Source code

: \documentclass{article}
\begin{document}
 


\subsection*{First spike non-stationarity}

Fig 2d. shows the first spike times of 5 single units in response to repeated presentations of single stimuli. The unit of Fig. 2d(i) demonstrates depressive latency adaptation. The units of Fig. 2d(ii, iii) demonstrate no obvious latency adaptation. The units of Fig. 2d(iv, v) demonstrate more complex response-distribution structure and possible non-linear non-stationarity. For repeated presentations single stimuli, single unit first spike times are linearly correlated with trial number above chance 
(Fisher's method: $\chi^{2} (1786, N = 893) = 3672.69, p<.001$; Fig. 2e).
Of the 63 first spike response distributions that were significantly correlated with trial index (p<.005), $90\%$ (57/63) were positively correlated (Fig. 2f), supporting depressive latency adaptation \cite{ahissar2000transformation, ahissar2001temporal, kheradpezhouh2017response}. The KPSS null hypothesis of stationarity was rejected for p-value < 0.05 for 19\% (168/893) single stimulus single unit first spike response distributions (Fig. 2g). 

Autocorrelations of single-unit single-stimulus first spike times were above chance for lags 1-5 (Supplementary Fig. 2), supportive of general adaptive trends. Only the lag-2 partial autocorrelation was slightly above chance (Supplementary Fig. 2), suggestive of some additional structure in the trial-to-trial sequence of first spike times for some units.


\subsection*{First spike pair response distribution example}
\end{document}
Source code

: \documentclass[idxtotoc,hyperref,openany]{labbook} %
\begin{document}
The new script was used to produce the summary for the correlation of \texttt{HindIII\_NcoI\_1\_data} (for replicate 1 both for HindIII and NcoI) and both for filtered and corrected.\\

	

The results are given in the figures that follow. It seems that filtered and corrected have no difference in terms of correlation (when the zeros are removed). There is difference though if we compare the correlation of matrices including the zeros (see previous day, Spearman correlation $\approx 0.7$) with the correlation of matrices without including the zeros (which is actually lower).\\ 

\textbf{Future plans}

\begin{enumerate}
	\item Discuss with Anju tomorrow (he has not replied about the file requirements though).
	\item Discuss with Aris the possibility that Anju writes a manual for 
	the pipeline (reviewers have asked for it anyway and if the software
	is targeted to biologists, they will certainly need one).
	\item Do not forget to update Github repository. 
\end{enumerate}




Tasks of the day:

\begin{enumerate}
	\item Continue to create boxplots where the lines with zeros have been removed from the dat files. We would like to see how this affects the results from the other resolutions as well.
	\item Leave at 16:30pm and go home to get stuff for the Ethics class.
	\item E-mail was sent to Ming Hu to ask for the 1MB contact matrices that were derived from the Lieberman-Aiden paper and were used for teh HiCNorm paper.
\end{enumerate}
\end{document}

Task item >> Write the data above out again in full, exactly.

Your solution >>
Source code

: \documentclass{article}
\begin{document}
 


\subsection*{First spike non-stationarity}

Fig 2d. shows the first spike times of 5 single units in response to repeated presentations of single stimuli. The unit of Fig. 2d(i) demonstrates depressive latency adaptation. The units of Fig. 2d(ii, iii) demonstrate no obvious latency adaptation. The units of Fig. 2d(iv, v) demonstrate more complex response-distribution structure and possible non-linear non-stationarity. For repeated presentations single stimuli, single unit first spike times are linearly correlated with trial number above chance 
(Fisher's method: $\chi^{2} (1786, N = 893) = 3672.69, p<.001$; Fig. 2e).
Of the 63 first spike response distributions that were significantly correlated with trial index (p<.005), $90\%$ (57/63) were positively correlated (Fig. 2f), supporting depressive latency adaptation \cite{ahissar2000transformation, ahissar2001temporal, kheradpezhouh2017response}. The KPSS null hypothesis of stationarity was rejected for p-value < 0.05 for 19\% (168/893) single stimulus single unit first spike response distributions (Fig. 2g). 

Autocorrelations of single-unit single-stimulus first spike times were above chance for lags 1-5 (Supplementary Fig. 2), supportive of general adaptive trends. Only the lag-2 partial autocorrelation was slightly above chance (Supplementary Fig. 2), suggestive of some additional structure in the trial-to-trial sequence of first spike times for some units.


\subsection*{First spike pair response distribution example}
\end{document}
Source code

: \documentclass[idxtotoc,hyperref,openany]{labbook} %
\begin{document}
The new script was used to produce the summary for the correlation of \texttt{HindIII\_NcoI\_1\_data} (for replicate 1 both for HindIII and NcoI) and both for filtered and corrected.\\

	

The results are given in the figures that follow. It seems that filtered and corrected have no difference in terms of correlation (when the zeros are removed). There is difference though if we compare the correlation of matrices including the zeros (see previous day, Spearman correlation $\approx 0.7$) with the correlation of matrices without including the zeros (which is actually lower).\\ 

\textbf{Future plans}

\begin{enumerate}
	\item Discuss with Anju tomorrow (he has not replied about the file requirements though).
	\item Discuss with Aris the possibility that Anju writes a manual for 
	the pipeline (reviewers have asked for it anyway and if the software
	is targeted to biologists, they will certainly need one).
	\item Do not forget to update Github repository. 
\end{enumerate}




Tasks of the day:

\begin{enumerate}
	\item Continue to create boxplots where the lines with zeros have been removed from the dat files. We would like to see how this affects the results from the other resolutions as well.
	\item Leave at 16:30pm and go home to get stuff for the Ethics class.
	\item E-mail was sent to Ming Hu to ask for the 1MB contact matrices that were derived from the Lieberman-Aiden paper and were used for teh HiCNorm paper.
\end{enumerate}
\end{document}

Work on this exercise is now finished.